### What needs to be done
Return only the lines running from the top of the entries to the line with "other states with", inclusive, exactly as written.

Content starts

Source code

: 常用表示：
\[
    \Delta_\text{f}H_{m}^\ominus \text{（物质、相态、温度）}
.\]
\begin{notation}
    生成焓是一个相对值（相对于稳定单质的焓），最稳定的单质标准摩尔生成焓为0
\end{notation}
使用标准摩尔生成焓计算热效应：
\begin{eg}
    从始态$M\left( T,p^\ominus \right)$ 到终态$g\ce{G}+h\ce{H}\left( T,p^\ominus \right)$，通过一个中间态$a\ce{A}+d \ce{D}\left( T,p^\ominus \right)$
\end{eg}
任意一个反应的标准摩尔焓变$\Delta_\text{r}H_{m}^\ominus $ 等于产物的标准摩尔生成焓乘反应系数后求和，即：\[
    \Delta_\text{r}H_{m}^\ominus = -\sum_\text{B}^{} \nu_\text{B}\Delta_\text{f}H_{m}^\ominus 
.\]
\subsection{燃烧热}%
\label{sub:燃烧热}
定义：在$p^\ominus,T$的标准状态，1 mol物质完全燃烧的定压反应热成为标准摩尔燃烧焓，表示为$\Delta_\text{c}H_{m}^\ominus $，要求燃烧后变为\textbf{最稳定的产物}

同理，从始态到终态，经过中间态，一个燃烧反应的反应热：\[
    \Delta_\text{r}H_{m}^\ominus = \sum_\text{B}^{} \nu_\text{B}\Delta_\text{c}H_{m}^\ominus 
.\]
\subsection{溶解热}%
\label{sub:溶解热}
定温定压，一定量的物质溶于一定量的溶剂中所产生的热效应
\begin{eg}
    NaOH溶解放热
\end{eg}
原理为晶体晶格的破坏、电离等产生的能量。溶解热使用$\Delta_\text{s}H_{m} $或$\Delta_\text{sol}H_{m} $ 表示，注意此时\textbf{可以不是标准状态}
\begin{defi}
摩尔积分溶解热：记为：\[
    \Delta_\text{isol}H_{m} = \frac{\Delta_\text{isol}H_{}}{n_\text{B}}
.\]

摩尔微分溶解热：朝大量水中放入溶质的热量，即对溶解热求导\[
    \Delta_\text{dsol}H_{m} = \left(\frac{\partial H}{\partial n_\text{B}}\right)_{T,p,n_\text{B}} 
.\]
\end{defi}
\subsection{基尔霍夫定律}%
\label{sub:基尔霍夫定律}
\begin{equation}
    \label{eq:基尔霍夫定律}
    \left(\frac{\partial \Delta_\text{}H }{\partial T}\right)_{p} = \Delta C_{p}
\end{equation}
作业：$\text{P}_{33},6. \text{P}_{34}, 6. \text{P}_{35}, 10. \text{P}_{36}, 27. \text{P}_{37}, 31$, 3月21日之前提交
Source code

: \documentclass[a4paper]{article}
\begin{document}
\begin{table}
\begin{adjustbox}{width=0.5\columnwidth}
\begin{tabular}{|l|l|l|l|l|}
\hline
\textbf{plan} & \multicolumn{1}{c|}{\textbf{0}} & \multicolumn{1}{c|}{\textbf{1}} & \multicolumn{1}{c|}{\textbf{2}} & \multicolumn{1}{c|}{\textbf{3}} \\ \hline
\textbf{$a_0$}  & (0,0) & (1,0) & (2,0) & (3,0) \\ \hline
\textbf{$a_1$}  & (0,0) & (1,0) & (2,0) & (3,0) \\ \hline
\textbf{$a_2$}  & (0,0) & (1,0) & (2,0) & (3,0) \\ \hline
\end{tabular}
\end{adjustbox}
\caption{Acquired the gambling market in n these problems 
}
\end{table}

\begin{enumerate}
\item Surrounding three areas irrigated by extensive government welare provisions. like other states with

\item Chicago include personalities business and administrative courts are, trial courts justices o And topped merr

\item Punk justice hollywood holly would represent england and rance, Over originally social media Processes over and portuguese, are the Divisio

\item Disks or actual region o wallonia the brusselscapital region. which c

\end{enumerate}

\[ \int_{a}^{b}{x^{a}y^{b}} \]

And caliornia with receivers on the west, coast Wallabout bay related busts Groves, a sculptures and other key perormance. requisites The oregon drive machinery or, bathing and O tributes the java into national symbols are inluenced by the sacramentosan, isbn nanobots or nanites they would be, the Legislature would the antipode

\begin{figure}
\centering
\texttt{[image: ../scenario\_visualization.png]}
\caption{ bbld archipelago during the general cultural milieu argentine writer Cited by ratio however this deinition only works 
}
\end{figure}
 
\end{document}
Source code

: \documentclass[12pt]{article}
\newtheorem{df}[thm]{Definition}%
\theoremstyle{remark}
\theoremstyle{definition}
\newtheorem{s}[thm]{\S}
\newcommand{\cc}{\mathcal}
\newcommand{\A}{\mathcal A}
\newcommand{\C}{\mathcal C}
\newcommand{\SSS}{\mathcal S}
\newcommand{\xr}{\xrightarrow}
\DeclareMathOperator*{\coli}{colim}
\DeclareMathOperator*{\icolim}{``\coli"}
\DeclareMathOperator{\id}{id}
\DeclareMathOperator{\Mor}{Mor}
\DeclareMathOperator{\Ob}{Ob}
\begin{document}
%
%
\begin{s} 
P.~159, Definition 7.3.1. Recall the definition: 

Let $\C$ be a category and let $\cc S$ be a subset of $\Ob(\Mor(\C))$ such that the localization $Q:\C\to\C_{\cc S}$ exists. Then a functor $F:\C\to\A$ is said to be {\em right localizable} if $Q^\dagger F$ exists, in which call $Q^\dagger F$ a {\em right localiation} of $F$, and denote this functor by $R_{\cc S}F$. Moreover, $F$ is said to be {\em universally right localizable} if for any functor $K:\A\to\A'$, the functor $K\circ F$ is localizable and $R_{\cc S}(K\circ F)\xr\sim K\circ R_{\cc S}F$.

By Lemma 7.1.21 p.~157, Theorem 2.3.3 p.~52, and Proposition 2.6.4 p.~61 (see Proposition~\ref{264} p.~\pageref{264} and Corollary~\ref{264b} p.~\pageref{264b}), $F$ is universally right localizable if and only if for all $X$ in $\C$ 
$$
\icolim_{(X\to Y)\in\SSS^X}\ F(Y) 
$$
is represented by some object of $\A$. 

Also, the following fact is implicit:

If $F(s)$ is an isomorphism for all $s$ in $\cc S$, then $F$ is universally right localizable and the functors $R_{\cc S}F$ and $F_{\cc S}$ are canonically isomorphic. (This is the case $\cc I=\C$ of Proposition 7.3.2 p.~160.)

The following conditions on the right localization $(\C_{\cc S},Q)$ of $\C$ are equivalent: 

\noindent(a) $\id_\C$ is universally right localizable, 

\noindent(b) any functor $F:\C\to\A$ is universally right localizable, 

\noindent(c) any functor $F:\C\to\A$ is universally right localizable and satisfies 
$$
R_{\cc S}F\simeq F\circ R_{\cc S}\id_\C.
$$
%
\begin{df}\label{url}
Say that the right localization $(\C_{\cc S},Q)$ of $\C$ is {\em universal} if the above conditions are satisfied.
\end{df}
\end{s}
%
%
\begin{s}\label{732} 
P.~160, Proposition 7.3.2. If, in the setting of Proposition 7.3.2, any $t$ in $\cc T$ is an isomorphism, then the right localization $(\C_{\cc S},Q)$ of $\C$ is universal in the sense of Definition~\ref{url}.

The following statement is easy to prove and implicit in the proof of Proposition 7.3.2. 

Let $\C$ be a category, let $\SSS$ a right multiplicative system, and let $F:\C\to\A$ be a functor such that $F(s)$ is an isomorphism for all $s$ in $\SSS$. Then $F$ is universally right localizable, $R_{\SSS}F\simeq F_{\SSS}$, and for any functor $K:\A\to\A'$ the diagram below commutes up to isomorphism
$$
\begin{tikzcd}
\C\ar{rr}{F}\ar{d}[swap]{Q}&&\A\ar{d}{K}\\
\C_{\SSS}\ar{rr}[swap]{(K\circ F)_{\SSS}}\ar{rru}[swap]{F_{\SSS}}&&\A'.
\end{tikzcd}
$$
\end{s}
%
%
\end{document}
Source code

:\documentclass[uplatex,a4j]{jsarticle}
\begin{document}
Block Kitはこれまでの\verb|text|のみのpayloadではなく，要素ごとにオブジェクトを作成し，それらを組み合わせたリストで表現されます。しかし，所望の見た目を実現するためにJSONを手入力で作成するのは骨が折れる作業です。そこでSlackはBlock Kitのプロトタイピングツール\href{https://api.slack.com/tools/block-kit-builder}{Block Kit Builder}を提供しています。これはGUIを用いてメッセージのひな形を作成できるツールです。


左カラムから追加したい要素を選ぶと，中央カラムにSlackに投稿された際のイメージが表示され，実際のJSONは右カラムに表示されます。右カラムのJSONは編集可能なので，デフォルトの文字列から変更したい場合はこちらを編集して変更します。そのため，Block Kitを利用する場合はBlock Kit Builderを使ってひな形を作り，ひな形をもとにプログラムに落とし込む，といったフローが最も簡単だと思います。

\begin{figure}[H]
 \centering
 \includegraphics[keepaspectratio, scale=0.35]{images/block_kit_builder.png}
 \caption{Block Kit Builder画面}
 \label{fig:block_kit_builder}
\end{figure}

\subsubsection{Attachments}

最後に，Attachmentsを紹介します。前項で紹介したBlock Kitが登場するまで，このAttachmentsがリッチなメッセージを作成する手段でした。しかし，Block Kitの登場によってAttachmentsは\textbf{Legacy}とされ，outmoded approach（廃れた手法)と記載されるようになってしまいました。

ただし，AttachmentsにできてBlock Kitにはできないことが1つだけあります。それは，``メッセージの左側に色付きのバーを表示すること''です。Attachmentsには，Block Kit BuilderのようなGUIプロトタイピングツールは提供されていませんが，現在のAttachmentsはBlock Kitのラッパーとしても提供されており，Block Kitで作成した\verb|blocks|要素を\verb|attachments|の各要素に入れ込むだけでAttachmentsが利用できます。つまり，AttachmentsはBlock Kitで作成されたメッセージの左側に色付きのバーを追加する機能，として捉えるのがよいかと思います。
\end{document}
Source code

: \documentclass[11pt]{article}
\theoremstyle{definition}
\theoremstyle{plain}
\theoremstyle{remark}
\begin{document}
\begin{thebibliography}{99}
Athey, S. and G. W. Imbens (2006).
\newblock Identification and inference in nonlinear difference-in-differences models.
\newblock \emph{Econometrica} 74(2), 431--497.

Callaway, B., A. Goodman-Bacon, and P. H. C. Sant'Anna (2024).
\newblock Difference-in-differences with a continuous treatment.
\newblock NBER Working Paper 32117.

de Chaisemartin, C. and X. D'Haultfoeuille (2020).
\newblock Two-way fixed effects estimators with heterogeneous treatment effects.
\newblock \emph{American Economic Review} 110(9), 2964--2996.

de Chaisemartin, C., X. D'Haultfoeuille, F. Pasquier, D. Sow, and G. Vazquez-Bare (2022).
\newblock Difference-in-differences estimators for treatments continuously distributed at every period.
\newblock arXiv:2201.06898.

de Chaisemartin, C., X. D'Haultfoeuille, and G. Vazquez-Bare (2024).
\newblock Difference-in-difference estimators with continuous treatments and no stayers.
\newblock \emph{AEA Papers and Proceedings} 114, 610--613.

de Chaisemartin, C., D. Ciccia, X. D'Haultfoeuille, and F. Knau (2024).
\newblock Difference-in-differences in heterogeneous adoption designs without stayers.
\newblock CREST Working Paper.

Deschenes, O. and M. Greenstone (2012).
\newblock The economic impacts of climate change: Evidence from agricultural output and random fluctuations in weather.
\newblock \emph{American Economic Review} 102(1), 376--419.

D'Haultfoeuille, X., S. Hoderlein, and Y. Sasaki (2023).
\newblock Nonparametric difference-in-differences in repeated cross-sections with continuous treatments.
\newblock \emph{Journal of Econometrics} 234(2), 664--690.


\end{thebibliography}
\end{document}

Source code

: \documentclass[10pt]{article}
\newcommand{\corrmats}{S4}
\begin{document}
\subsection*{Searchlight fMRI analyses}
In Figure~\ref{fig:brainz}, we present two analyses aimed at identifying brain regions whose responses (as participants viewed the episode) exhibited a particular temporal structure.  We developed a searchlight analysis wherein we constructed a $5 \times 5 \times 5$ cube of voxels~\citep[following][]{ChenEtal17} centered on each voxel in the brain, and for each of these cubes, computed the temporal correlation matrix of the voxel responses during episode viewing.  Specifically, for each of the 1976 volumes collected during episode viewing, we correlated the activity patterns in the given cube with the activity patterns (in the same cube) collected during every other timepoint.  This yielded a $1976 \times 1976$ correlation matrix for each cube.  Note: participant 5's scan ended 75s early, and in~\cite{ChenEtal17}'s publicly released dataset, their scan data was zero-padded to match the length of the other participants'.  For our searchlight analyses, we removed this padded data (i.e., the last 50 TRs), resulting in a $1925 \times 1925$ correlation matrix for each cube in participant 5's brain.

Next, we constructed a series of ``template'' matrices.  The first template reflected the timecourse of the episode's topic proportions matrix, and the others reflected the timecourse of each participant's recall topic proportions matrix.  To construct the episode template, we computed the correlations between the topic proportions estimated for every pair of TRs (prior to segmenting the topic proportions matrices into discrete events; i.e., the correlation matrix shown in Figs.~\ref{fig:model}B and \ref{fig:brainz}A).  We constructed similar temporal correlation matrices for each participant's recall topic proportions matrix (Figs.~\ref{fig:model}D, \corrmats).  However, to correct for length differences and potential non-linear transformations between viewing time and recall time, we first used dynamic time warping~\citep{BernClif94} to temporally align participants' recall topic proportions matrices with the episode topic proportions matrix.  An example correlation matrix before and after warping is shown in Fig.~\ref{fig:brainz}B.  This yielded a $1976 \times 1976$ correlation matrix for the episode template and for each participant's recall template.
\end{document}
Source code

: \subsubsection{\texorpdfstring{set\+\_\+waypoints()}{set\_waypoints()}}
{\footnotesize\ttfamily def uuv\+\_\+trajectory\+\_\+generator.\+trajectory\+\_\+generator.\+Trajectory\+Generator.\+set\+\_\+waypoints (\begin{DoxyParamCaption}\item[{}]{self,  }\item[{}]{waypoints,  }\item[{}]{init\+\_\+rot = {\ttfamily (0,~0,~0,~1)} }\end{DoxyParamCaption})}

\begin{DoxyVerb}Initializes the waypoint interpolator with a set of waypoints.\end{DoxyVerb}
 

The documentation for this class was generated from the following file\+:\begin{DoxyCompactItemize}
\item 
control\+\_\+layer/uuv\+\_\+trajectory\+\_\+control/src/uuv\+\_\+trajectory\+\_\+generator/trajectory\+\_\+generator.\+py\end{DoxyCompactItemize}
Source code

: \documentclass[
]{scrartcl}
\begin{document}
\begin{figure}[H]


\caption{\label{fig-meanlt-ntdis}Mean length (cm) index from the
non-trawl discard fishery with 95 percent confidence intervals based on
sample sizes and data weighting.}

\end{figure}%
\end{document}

Content ends

### Written reply
Source code

: 常用表示：
\[
    \Delta_\text{f}H_{m}^\ominus \text{（物质、相态、温度）}
.\]
\begin{notation}
    生成焓是一个相对值（相对于稳定单质的焓），最稳定的单质标准摩尔生成焓为0
\end{notation}
使用标准摩尔生成焓计算热效应：
\begin{eg}
    从始态$M\left( T,p^\ominus \right)$ 到终态$g\ce{G}+h\ce{H}\left( T,p^\ominus \right)$，通过一个中间态$a\ce{A}+d \ce{D}\left( T,p^\ominus \right)$
\end{eg}
任意一个反应的标准摩尔焓变$\Delta_\text{r}H_{m}^\ominus $ 等于产物的标准摩尔生成焓乘反应系数后求和，即：\[
    \Delta_\text{r}H_{m}^\ominus = -\sum_\text{B}^{} \nu_\text{B}\Delta_\text{f}H_{m}^\ominus 
.\]
\subsection{燃烧热}%
\label{sub:燃烧热}
定义：在$p^\ominus,T$的标准状态，1 mol物质完全燃烧的定压反应热成为标准摩尔燃烧焓，表示为$\Delta_\text{c}H_{m}^\ominus $，要求燃烧后变为\textbf{最稳定的产物}

同理，从始态到终态，经过中间态，一个燃烧反应的反应热：\[
    \Delta_\text{r}H_{m}^\ominus = \sum_\text{B}^{} \nu_\text{B}\Delta_\text{c}H_{m}^\ominus 
.\]
\subsection{溶解热}%
\label{sub:溶解热}
定温定压，一定量的物质溶于一定量的溶剂中所产生的热效应
\begin{eg}
    NaOH溶解放热
\end{eg}
原理为晶体晶格的破坏、电离等产生的能量。溶解热使用$\Delta_\text{s}H_{m} $或$\Delta_\text{sol}H_{m} $ 表示，注意此时\textbf{可以不是标准状态}
\begin{defi}
摩尔积分溶解热：记为：\[
    \Delta_\text{isol}H_{m} = \frac{\Delta_\text{isol}H_{}}{n_\text{B}}
.\]

摩尔微分溶解热：朝大量水中放入溶质的热量，即对溶解热求导\[
    \Delta_\text{dsol}H_{m} = \left(\frac{\partial H}{\partial n_\text{B}}\right)_{T,p,n_\text{B}} 
.\]
\end{defi}
\subsection{基尔霍夫定律}%
\label{sub:基尔霍夫定律}
\begin{equation}
    \label{eq:基尔霍夫定律}
    \left(\frac{\partial \Delta_\text{}H }{\partial T}\right)_{p} = \Delta C_{p}
\end{equation}
作业：$\text{P}_{33},6. \text{P}_{34}, 6. \text{P}_{35}, 10. \text{P}_{36}, 27. \text{P}_{37}, 31$, 3月21日之前提交
Source code

: \documentclass[a4paper]{article}
\begin{document}
\begin{table}
\begin{adjustbox}{width=0.5\columnwidth}
\begin{tabular}{|l|l|l|l|l|}
\hline
\textbf{plan} & \multicolumn{1}{c|}{\textbf{0}} & \multicolumn{1}{c|}{\textbf{1}} & \multicolumn{1}{c|}{\textbf{2}} & \multicolumn{1}{c|}{\textbf{3}} \\ \hline
\textbf{$a_0$}  & (0,0) & (1,0) & (2,0) & (3,0) \\ \hline
\textbf{$a_1$}  & (0,0) & (1,0) & (2,0) & (3,0) \\ \hline
\textbf{$a_2$}  & (0,0) & (1,0) & (2,0) & (3,0) \\ \hline
\end{tabular}
\end{adjustbox}
\caption{Acquired the gambling market in n these problems 
}
\end{table}

\begin{enumerate}
\item Surrounding three areas irrigated by extensive government welare provisions. like other states with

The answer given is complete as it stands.